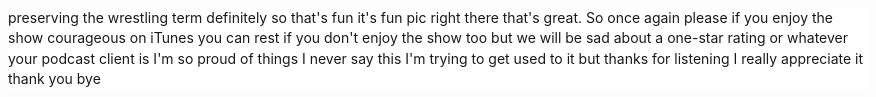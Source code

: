   
 preserving the wrestling term definitely so that's fun it's fun pic right there that's great. So once again please if you enjoy the show courageous on iTunes you can rest if you don't enjoy the show too but we will be sad about a one-star rating or whatever your podcast client is I'm so proud of things I never say this I'm trying to get used to it but thanks for listening I really appreciate it thank you bye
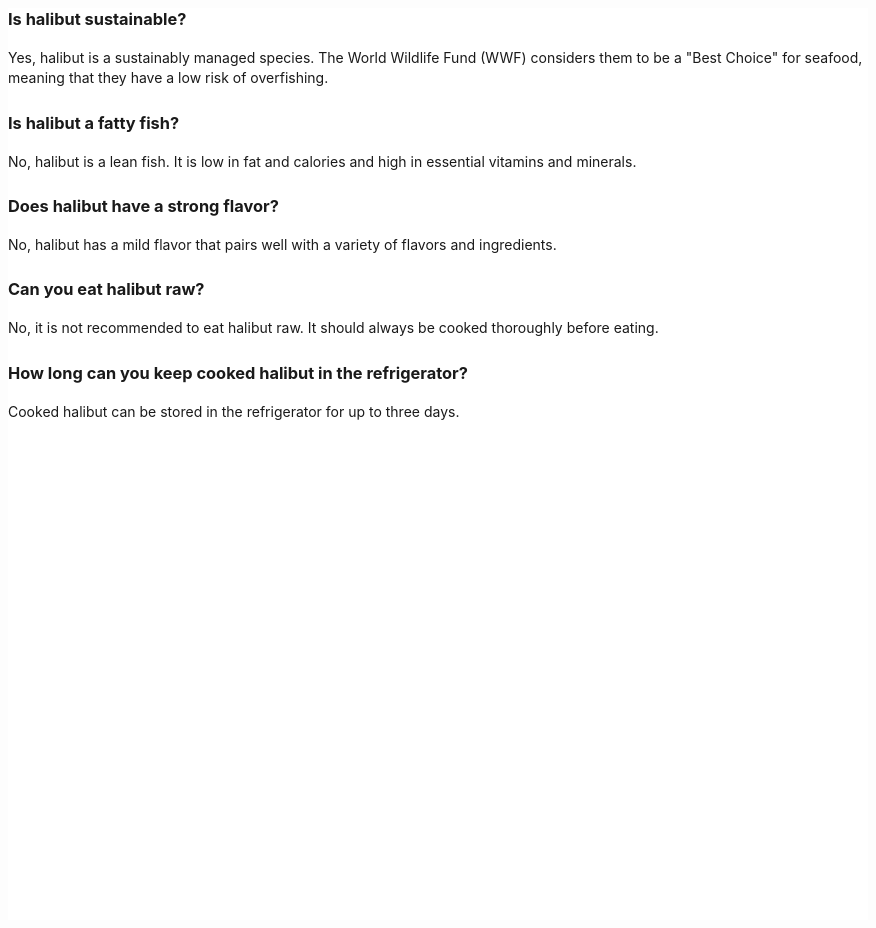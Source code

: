 <h3>Is halibut sustainable?</h3>

<p>Yes, halibut is a sustainably managed species. The World Wildlife Fund (WWF) considers them to be a "Best Choice" for seafood, meaning that they have a low risk of overfishing.</p>

<h3>Is halibut a fatty fish?</h3>

<p>No, halibut is a lean fish. It is low in fat and calories and high in essential vitamins and minerals.</p>

<h3>Does halibut have a strong flavor?</h3>

<p>No, halibut has a mild flavor that pairs well with a variety of flavors and ingredients.</p>

<h3>Can you eat halibut raw?</h3>

<p>No, it is not recommended to eat halibut raw. It should always be cooked thoroughly before eating.</p>

<h3>How long can you keep cooked halibut in the refrigerator?</h3>

<p>Cooked halibut can be stored in the refrigerator for up to three days.</p>

<div style="position: relative; padding-bottom: 56.25%; overflow: hidden"><iframe src="https://www.youtube.com/embed/e-J-ioQ9byA" frameborder="0" allow="accelerometer; autoplay; clipboard-write; encrypted-media; gyroscope; picture-in-picture; web-share" allowfullscreen style="position: absolute; top: 0; left: 0; width: 100%; height: 100%;"></iframe>
</div>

----------------

ACTIVITY :: What lines in the listing contain "flavor"? Copy them all.

SOLUTION ::
<h3>Does halibut have a strong flavor?</h3>
<p>No, halibut has a mild flavor that pairs well with a variety of flavors and ingredients.</p>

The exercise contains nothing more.